WORK TO BE COMPLETED: Without the pictures, reproduce the records that follow exactly.

Extracted records
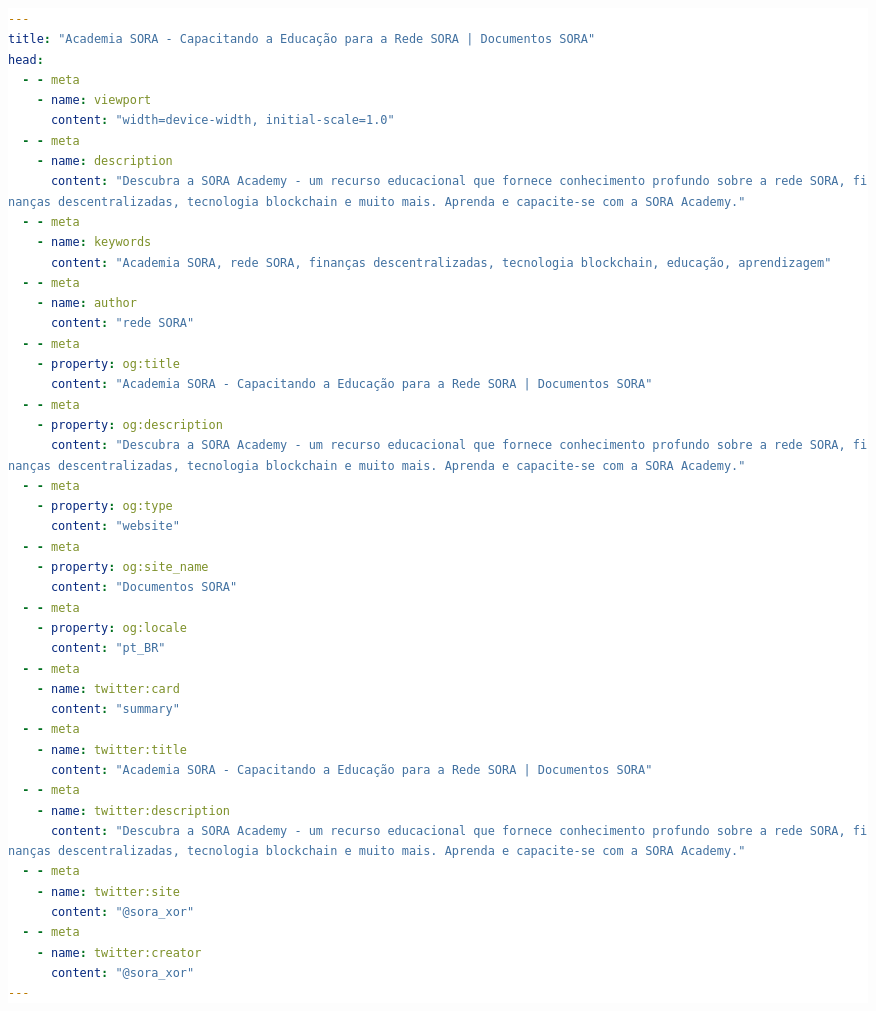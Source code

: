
 ```yaml
---
title: "Academia SORA - Capacitando a Educação para a Rede SORA | Documentos SORA"
head:
  - - meta
    - name: viewport
      content: "width=device-width, initial-scale=1.0"
  - - meta
    - name: description
      content: "Descubra a SORA Academy - um recurso educacional que fornece conhecimento profundo sobre a rede SORA, finanças descentralizadas, tecnologia blockchain e muito mais. Aprenda e capacite-se com a SORA Academy."
  - - meta
    - name: keywords
      content: "Academia SORA, rede SORA, finanças descentralizadas, tecnologia blockchain, educação, aprendizagem"
  - - meta
    - name: author
      content: "rede SORA"
  - - meta
    - property: og:title
      content: "Academia SORA - Capacitando a Educação para a Rede SORA | Documentos SORA"
  - - meta
    - property: og:description
      content: "Descubra a SORA Academy - um recurso educacional que fornece conhecimento profundo sobre a rede SORA, finanças descentralizadas, tecnologia blockchain e muito mais. Aprenda e capacite-se com a SORA Academy."
  - - meta
    - property: og:type
      content: "website"
  - - meta
    - property: og:site_name
      content: "Documentos SORA"
  - - meta
    - property: og:locale
      content: "pt_BR"
  - - meta
    - name: twitter:card
      content: "summary"
  - - meta
    - name: twitter:title
      content: "Academia SORA - Capacitando a Educação para a Rede SORA | Documentos SORA"
  - - meta
    - name: twitter:description
      content: "Descubra a SORA Academy - um recurso educacional que fornece conhecimento profundo sobre a rede SORA, finanças descentralizadas, tecnologia blockchain e muito mais. Aprenda e capacite-se com a SORA Academy."
  - - meta
    - name: twitter:site
      content: "@sora_xor"
  - - meta
    - name: twitter:creator
      content: "@sora_xor"
---
```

EXPECTED OUTPUT:
Source code

:
 ```yaml
---
title: "Academia SORA - Capacitando a Educação para a Rede SORA | Documentos SORA"
head:
  - - meta
    - name: viewport
      content: "width=device-width, initial-scale=1.0"
  - - meta
    - name: description
      content: "Descubra a SORA Academy - um recurso educacional que fornece conhecimento profundo sobre a rede SORA, finanças descentralizadas, tecnologia blockchain e muito mais. Aprenda e capacite-se com a SORA Academy."
  - - meta
    - name: keywords
      content: "Academia SORA, rede SORA, finanças descentralizadas, tecnologia blockchain, educação, aprendizagem"
  - - meta
    - name: author
      content: "rede SORA"
  - - meta
    - property: og:title
      content: "Academia SORA - Capacitando a Educação para a Rede SORA | Documentos SORA"
  - - meta
    - property: og:description
      content: "Descubra a SORA Academy - um recurso educacional que fornece conhecimento profundo sobre a rede SORA, finanças descentralizadas, tecnologia blockchain e muito mais. Aprenda e capacite-se com a SORA Academy."
  - - meta
    - property: og:type
      content: "website"
  - - meta
    - property: og:site_name
      content: "Documentos SORA"
  - - meta
    - property: og:locale
      content: "pt_BR"
  - - meta
    - name: twitter:card
      content: "summary"
  - - meta
    - name: twitter:title
      content: "Academia SORA - Capacitando a Educação para a Rede SORA | Documentos SORA"
  - - meta
    - name: twitter:description
      content: "Descubra a SORA Academy - um recurso educacional que fornece conhecimento profundo sobre a rede SORA, finanças descentralizadas, tecnologia blockchain e muito mais. Aprenda e capacite-se com a SORA Academy."
  - - meta
    - name: twitter:site
      content: "@sora_xor"
  - - meta
    - name: twitter:creator
      content: "@sora_xor"
---
```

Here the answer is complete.